#### [TO DO]
The answer must consist of every line from the entries that holds the word "primära".

======== RECORDS FOR THE EXERCISE ========

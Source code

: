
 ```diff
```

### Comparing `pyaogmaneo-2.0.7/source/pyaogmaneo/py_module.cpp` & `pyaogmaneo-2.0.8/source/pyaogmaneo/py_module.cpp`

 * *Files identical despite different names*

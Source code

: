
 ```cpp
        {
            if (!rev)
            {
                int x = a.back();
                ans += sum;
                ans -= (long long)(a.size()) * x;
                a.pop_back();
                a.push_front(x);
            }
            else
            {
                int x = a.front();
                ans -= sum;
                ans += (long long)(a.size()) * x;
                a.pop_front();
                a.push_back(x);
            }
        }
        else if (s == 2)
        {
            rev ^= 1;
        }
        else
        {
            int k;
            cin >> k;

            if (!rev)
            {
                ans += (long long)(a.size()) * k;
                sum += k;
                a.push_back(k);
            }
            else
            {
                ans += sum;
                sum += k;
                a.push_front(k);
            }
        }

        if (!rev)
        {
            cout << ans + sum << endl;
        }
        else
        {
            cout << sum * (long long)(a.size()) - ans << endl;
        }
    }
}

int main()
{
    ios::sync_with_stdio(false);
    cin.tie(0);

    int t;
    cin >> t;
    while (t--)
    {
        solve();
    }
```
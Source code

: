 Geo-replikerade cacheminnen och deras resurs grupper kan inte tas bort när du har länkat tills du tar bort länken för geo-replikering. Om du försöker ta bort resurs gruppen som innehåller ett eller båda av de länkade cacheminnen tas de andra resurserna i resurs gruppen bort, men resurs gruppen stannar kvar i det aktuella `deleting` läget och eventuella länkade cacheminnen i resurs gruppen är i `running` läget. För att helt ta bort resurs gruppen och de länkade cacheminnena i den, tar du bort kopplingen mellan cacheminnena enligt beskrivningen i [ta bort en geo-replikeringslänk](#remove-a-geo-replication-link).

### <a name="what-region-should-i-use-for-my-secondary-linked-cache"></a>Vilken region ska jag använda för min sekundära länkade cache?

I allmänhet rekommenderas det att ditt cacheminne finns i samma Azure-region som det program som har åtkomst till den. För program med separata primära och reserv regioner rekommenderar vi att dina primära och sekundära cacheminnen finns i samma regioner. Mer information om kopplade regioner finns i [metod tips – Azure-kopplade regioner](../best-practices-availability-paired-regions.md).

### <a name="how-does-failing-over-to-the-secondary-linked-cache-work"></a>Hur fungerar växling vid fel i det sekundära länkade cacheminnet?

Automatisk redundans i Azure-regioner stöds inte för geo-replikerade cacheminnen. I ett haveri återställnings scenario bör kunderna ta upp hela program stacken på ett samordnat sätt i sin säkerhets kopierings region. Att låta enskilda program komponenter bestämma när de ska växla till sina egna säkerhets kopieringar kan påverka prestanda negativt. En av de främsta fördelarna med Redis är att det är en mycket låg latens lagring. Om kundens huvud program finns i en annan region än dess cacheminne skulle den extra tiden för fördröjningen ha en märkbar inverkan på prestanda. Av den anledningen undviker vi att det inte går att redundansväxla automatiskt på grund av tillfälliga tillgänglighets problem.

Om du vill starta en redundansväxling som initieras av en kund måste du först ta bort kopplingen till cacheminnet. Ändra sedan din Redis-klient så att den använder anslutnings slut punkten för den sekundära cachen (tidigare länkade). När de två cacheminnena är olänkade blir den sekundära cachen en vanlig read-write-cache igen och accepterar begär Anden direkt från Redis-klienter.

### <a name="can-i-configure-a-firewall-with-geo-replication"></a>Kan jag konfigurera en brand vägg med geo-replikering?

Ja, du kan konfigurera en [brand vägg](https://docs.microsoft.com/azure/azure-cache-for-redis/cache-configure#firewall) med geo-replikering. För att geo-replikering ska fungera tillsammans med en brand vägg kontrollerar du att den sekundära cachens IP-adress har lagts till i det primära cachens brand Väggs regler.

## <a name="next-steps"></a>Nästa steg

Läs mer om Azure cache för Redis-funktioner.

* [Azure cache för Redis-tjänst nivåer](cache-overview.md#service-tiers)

========

#### [REPLY]
I allmänhet rekommenderas det att ditt cacheminne finns i samma Azure-region som det program som har åtkomst till den. För program med separata primära och reserv regioner rekommenderar vi att dina primära och sekundära cacheminnen finns i samma regioner. Mer information om kopplade regioner finns i [metod tips – Azure-kopplade regioner](../best-practices-availability-paired-regions.md).
Ja, du kan konfigurera en [brand vägg](https://docs.microsoft.com/azure/azure-cache-for-redis/cache-configure#firewall) med geo-replikering. För att geo-replikering ska fungera tillsammans med en brand vägg kontrollerar du att den sekundära cachens IP-adress har lagts till i det primära cachens brand Väggs regler.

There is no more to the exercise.